Ernst Witt (June 26, 1911 – July 3, 1991) was a German mathematician, one of the leading algebraists of his time. He was born on the island of Als (German: Alsen). Shortly after his birth, he and his parents moved to China, and he did not return to Europe until he was nine.
After his schooling, Witt went to the University of Freiburg and the University of Göttingen. He joined the Nazi party and was an active party member. Witt completed his Ph.D. at the University of Göttingen in 1934 with Emmy Noether and later became a lecturer. He was then a member of a team led by Helmut Hasse. During World War II he joined a group of five mathematicians, recruited by Wilhelm Fenner, and which included Ernst Witt, Georg Aumann, Alexander Aigner, Oswald Teichmueller, Johann Friedrich Schultze and their leader Professor Wolfgang Franz, to form the backbone of the new mathematical mathematical research department in the late 1930's, which would eventually be called: Section IVc of Cipher Department of the High Command of the Wehrmacht (abbr. OKW/Chi).

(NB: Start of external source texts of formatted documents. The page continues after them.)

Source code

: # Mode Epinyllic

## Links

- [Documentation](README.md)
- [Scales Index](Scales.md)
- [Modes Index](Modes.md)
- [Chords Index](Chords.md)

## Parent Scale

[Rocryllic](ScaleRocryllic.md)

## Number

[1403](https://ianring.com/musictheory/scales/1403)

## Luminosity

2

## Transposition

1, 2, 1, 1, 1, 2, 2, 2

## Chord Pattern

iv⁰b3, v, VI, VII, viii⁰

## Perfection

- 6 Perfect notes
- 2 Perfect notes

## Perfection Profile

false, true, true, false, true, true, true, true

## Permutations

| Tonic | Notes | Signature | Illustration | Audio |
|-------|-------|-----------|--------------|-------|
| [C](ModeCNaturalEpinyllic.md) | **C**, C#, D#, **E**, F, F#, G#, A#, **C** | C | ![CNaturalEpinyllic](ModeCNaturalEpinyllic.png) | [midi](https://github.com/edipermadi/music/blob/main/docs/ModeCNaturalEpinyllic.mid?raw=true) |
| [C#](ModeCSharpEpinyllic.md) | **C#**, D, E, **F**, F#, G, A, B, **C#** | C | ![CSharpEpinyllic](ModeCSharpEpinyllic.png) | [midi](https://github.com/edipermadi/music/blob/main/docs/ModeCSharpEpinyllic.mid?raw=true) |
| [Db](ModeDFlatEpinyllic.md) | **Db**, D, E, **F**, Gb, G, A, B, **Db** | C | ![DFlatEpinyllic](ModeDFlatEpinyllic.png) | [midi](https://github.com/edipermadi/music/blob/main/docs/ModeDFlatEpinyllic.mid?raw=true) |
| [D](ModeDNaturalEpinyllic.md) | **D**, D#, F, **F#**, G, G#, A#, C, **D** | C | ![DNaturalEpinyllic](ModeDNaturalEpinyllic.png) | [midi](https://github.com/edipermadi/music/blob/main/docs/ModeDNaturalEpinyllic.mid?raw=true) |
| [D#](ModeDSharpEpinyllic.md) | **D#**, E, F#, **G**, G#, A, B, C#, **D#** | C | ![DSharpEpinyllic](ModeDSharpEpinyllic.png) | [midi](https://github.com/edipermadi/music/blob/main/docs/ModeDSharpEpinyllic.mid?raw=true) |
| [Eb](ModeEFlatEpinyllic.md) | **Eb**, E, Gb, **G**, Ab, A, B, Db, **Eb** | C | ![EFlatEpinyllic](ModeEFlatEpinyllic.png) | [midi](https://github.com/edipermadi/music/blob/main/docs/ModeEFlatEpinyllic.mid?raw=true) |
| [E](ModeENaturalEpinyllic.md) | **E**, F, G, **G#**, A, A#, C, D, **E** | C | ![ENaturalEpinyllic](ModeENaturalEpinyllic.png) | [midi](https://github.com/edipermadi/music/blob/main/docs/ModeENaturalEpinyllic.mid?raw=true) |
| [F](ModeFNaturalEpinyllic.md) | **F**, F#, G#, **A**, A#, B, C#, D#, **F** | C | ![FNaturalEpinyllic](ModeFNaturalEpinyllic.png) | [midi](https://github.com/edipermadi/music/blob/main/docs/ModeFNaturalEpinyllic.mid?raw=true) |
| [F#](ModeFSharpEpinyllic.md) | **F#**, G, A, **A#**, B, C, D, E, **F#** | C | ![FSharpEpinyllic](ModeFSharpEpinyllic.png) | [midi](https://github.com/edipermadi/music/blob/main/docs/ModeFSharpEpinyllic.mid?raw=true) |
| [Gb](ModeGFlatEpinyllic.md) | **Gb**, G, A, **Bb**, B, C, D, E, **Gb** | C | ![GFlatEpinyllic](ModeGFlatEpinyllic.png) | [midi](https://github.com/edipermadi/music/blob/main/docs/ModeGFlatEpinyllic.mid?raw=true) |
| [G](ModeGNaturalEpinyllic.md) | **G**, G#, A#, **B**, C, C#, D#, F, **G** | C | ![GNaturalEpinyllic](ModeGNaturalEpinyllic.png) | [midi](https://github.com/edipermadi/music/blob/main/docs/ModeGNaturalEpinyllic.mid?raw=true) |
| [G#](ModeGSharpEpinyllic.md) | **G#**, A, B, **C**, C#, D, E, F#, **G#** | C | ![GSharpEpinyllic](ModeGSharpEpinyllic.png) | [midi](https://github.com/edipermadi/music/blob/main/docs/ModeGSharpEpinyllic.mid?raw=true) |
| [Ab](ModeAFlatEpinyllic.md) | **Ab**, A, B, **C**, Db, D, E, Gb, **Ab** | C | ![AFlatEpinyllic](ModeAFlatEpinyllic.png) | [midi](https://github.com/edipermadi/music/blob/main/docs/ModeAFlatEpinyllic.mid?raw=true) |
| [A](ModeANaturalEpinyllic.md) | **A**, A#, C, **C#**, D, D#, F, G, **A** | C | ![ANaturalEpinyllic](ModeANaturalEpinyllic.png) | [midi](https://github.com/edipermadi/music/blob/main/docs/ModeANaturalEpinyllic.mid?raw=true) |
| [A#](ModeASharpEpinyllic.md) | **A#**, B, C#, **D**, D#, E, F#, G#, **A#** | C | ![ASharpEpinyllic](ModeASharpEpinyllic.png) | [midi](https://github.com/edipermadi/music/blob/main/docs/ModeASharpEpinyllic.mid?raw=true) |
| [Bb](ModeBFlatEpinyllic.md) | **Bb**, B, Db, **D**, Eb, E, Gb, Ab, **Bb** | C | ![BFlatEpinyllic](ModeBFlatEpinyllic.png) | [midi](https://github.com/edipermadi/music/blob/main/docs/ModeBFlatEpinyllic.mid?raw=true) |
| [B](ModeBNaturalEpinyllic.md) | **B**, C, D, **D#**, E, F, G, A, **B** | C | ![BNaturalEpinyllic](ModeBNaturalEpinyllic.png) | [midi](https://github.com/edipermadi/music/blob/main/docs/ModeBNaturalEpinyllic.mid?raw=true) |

From 1937 until 1979, he taught at the University of Hamburg. He died in Hamburg in 1991.
Witt's work has been highly influential. His invention of the Witt vectors clarifies and generalizes the structure of the p-adic numbers. It has become fundamental to p-adic Hodge theory.
Witt was the founder of the theory of quadratic forms over an arbitrary field. He proved several of the key results, including the Witt cancellation theorem. He defined the Witt ring of all quadratic forms over a field, now a central object in the theory.
The Poincaré-Birkhoff-Witt theorem is basic to the study of Lie algebras. In algebraic geometry, the Hasse-Witt matrix of an algebraic curve over a finite field determines the cyclic étale coverings of degree p of a curve in characteristic p.
In the 1970s, Witt claimed that in 1940 he discovered what would eventually be named the "Leech lattice" many years before John Leech discovered it in 1965, but Witt did not publish his discovery and the details of exactly what he did are unclear; see his collected works (Witt 1998, pp. 328–329).